Renzapride is a prokinetic agent and antiemetic which acts as a full 5-HT4 agonist and partial 5-HT3 antagonist. It also functions as a 5-HT2B antagonist and has some affinity for the 5-HT2A and 5-HT2C receptors.

Renzapride was being developed by Alizyme plc of the United Kingdom. In May 2016, EndoLogic LLC, a US-based pharmaceutical and medical device company, acquired the US and worldwide patent rights to Renzapride.

Endologic confirmed the cardiac safety of renzapride through a “Thorough QTc” study and sold the rights to Atlantic Healthcare plc in 2019, a specialist pharmaceutical company.

Atlantic Healthcare is focusing on the development of renzapride for the management of gastrointestinal (GI) motility in a number of rare diseases, including systemic scleroderma and cystic fibrosis, both of which are associated with chronic GI motility problems and for which there are no approved therapies.

Clinical trials

In nine diabetic patients with autonomic neuropathy, renzapride reduced the mean lag phase of gastric emptying by 20–26 min at all doses (P < 0.01)
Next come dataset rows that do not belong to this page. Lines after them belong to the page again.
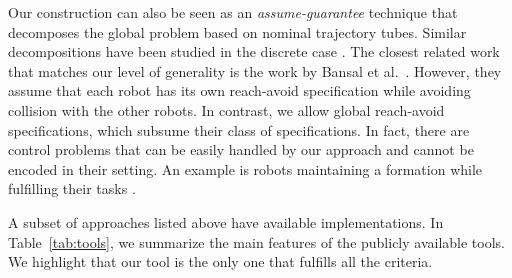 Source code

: \begin{enumerate}[(1)]
Our construction can also be seen as an \emph{assume-guarantee} technique that decomposes the global problem based on nominal trajectory tubes. Similar decompositions have been studied in the discrete case \cite{alur2015pattern,majumdarassume}.
The closest related work that matches our level of generality is the work by Bansal et al.\ \cite{bansal2017safe}.
However, they assume that each robot has its own reach-avoid specification while avoiding collision with the other robots.
In contrast, we allow global reach-avoid specifications, which subsume their class of specifications.
In fact, there are control problems that can be easily handled by our approach and cannot be encoded in their setting. An example is robots maintaining a formation while fulfilling their tasks \cite{alonso2019distributed}.
\end{enumerate}

A subset of approaches listed above have available implementations.
In Table~\ref{tab:tools}, we summarize the main features of the publicly available tools.
We highlight that our tool \tool is the only one that fulfills all the criteria.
In Phase 2a studies on subjects with constipation Renzapride was shown to accelerate colonic transit (p=0.016 vs placebo P=0.009) (Ref: ATL 1251/001/CL) as well as increase daily stool frequency (p<0.005) (Ref: ATL 1251/025/CL)

Renzapride has been assessed in Phase II clinical trials with a total of 578 patients with constipation-predominant irritable bowel syndrome (IBS-C). As compared with placebo, the treatment groups reported better relief of their overall symptoms, namely abdominal pain and discomfort, increase in the number of pain free days, improved stool frequency, consistency and ease of passage of bowel movements. There were no significant differences in the reported Serious Adverse Events between treatment and placebo groups.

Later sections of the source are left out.